Items listed in a dataset
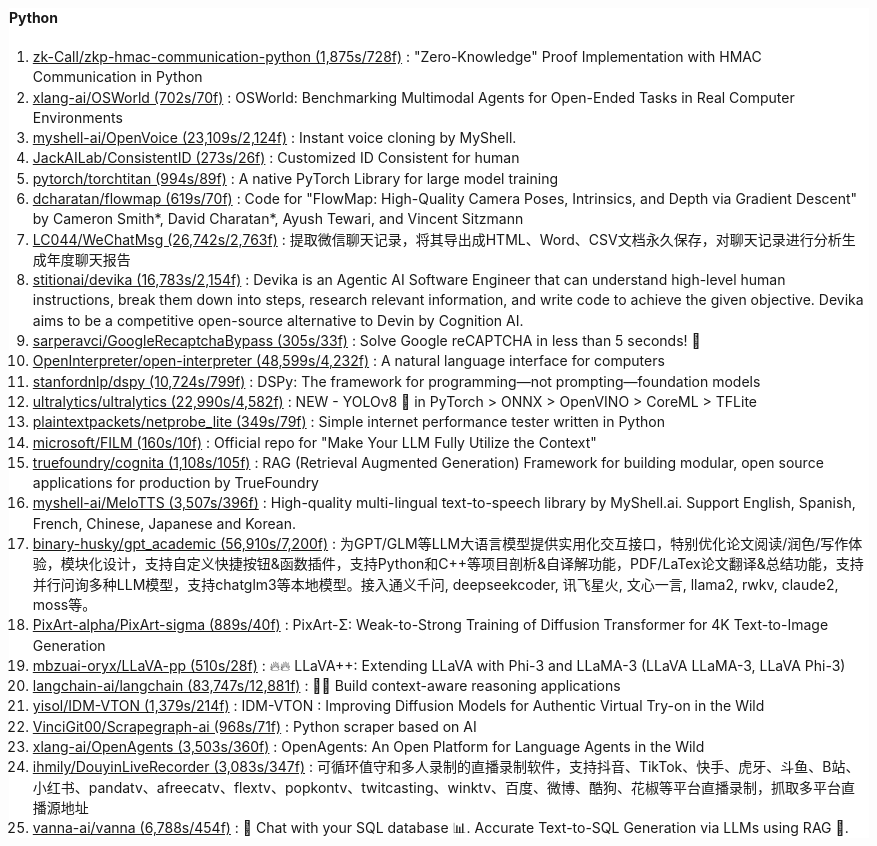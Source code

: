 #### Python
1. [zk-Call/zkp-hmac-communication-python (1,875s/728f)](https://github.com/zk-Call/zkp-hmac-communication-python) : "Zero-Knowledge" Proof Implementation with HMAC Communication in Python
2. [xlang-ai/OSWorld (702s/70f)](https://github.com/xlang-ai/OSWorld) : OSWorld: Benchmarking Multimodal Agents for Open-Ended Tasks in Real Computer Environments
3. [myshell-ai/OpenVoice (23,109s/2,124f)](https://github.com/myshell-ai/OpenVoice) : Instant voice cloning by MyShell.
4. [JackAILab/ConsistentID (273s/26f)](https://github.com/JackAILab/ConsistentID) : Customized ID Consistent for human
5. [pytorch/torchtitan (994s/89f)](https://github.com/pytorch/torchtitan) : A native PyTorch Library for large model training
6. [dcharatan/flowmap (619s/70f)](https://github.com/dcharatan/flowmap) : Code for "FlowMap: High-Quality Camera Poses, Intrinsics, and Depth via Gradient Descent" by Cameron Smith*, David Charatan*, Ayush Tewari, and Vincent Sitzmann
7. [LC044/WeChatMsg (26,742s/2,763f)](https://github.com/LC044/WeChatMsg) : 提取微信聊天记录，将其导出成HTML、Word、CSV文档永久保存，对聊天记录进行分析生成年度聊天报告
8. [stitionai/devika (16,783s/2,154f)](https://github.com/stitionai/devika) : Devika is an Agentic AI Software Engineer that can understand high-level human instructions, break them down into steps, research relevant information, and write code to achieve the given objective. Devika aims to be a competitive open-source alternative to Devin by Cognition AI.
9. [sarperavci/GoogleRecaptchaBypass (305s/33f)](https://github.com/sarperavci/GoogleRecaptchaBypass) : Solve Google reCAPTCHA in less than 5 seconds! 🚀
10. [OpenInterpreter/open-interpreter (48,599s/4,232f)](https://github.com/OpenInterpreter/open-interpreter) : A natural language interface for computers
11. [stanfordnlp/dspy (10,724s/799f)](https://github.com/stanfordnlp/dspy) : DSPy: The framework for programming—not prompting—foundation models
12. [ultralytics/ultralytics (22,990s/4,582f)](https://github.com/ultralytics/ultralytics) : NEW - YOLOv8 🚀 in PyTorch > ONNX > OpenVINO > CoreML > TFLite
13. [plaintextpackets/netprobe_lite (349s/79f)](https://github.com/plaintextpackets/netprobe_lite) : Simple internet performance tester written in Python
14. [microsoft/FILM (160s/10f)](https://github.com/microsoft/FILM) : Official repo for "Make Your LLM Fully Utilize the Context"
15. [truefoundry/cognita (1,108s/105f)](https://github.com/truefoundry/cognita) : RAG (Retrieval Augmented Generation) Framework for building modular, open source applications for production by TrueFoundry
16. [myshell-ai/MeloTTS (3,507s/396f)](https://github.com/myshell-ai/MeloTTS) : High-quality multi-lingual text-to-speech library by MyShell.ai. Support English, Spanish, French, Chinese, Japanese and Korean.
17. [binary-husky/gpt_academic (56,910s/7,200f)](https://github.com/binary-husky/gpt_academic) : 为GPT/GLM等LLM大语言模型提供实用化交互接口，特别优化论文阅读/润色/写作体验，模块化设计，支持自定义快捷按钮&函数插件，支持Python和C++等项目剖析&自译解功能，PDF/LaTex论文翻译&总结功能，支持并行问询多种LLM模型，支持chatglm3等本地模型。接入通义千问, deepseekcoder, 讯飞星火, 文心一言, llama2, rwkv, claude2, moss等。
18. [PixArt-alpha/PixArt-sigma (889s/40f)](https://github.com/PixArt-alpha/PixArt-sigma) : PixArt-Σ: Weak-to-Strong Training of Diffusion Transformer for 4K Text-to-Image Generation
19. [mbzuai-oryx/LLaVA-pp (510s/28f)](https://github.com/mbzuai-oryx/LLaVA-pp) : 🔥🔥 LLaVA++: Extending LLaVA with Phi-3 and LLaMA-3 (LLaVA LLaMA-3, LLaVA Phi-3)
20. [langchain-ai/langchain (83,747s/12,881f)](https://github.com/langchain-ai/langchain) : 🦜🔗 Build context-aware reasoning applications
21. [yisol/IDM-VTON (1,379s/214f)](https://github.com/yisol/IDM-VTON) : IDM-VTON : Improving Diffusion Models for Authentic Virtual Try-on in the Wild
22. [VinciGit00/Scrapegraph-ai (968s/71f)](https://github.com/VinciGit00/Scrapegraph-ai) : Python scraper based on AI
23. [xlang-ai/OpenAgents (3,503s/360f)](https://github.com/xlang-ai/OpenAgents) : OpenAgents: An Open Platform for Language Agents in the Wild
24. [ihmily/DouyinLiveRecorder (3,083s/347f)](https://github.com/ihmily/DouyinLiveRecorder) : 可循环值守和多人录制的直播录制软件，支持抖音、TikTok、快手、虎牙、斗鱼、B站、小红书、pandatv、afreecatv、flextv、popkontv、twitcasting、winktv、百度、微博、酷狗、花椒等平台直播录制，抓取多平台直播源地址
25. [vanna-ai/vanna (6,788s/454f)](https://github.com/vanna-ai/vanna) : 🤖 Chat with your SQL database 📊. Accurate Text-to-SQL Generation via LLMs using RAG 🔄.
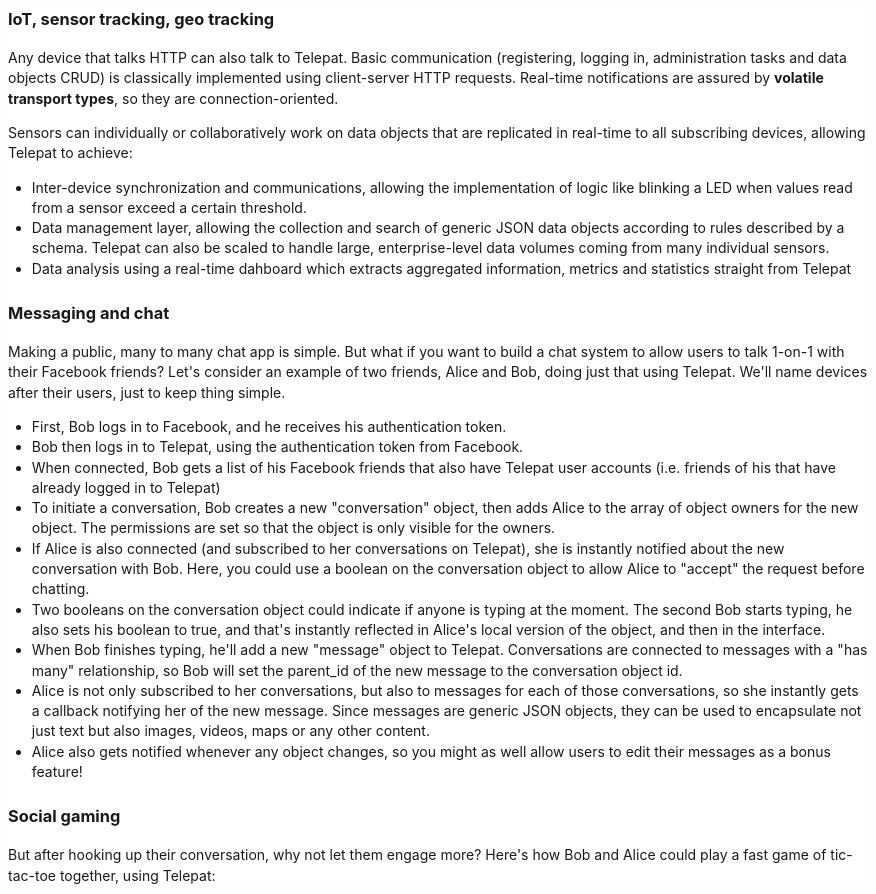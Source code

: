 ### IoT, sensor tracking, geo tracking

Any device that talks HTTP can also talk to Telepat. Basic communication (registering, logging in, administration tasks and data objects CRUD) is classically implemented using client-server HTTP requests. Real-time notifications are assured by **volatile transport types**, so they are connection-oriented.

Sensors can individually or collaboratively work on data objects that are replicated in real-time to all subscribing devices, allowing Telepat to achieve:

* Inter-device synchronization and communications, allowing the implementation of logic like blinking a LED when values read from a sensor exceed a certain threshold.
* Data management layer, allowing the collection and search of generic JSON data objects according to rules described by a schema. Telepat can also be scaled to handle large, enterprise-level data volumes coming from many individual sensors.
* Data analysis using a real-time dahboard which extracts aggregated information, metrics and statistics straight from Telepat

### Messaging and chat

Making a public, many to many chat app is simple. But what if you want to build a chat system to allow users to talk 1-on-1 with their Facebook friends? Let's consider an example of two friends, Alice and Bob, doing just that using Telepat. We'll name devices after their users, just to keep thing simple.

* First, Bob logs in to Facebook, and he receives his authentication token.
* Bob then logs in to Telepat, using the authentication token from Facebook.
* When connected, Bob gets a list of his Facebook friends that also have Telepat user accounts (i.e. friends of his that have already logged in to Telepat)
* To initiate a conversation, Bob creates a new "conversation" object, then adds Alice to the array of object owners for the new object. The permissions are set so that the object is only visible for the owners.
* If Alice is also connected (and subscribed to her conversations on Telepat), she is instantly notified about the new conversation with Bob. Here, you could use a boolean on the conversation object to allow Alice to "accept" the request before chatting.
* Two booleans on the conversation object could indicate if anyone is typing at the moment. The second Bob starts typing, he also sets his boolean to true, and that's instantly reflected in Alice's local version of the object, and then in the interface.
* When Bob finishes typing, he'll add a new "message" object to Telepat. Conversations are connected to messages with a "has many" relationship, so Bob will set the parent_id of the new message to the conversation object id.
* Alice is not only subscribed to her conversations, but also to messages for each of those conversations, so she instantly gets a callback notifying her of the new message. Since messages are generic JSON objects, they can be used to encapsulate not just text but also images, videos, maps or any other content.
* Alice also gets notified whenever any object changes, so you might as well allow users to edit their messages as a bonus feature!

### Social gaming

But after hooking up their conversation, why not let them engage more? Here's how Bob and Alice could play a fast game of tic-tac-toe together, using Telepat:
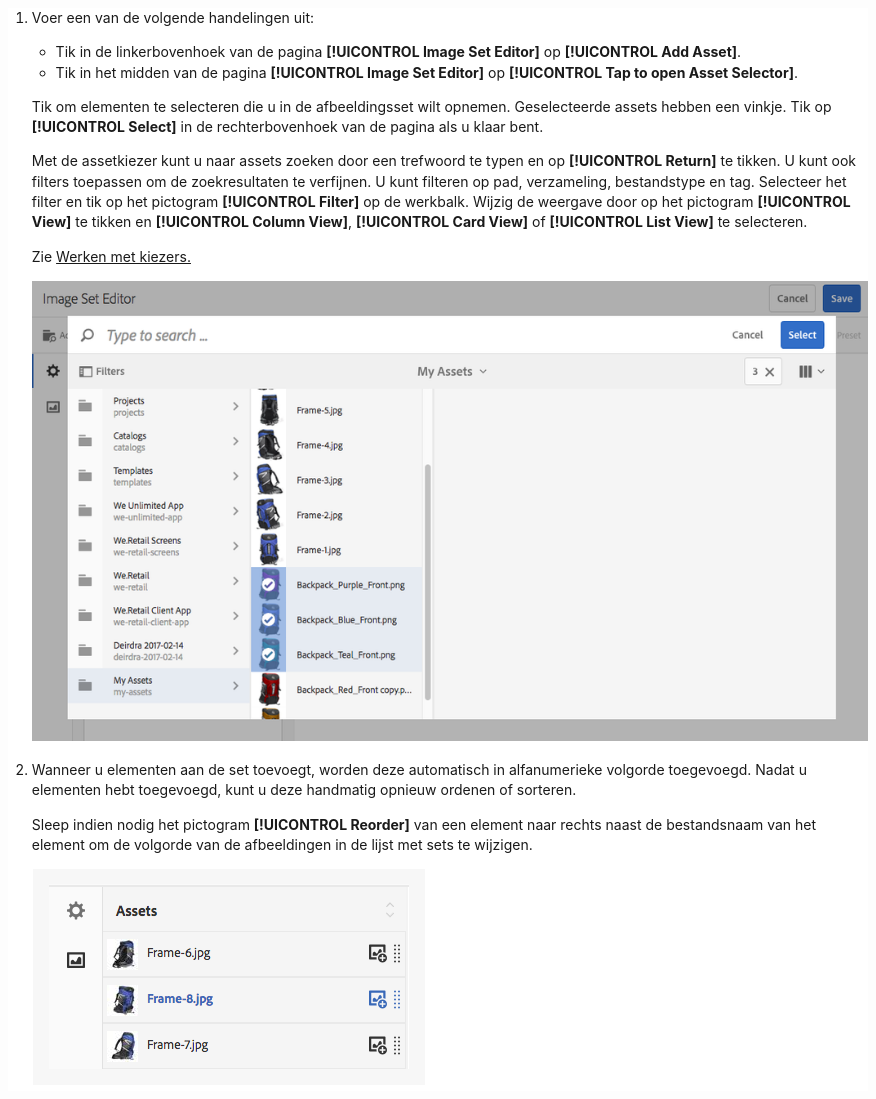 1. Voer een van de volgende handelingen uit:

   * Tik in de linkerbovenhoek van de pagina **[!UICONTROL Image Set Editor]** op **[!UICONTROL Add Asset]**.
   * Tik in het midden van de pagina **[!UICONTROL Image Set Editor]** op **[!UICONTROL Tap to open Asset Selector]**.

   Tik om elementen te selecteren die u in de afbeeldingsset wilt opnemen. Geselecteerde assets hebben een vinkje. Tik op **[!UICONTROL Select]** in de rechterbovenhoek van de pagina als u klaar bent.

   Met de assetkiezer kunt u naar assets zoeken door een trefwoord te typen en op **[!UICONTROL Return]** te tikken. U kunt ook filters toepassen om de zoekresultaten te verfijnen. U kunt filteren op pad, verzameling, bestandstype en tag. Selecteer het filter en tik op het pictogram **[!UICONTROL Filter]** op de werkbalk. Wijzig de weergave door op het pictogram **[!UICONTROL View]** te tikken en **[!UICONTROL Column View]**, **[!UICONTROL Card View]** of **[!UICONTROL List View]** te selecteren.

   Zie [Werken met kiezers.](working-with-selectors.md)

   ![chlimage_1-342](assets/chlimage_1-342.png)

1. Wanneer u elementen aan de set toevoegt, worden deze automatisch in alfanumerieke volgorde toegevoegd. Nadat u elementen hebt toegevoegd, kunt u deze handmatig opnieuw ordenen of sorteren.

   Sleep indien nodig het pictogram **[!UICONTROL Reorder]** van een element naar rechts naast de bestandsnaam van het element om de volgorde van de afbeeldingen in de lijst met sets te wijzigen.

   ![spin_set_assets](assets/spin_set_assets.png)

→ **Work item**
Look above for the line with "open Asset Selector]**." and the line with "Tik om elementen", and reproduce exactly those two lines plus every line between, nothing more.

→ **Solution for this task**
   * Tik in het midden van de pagina **[!UICONTROL Image Set Editor]** op **[!UICONTROL Tap to open Asset Selector]**.

   Tik om elementen te selecteren die u in de afbeeldingsset wilt opnemen. Geselecteerde assets hebben een vinkje. Tik op **[!UICONTROL Select]** in de rechterbovenhoek van de pagina als u klaar bent.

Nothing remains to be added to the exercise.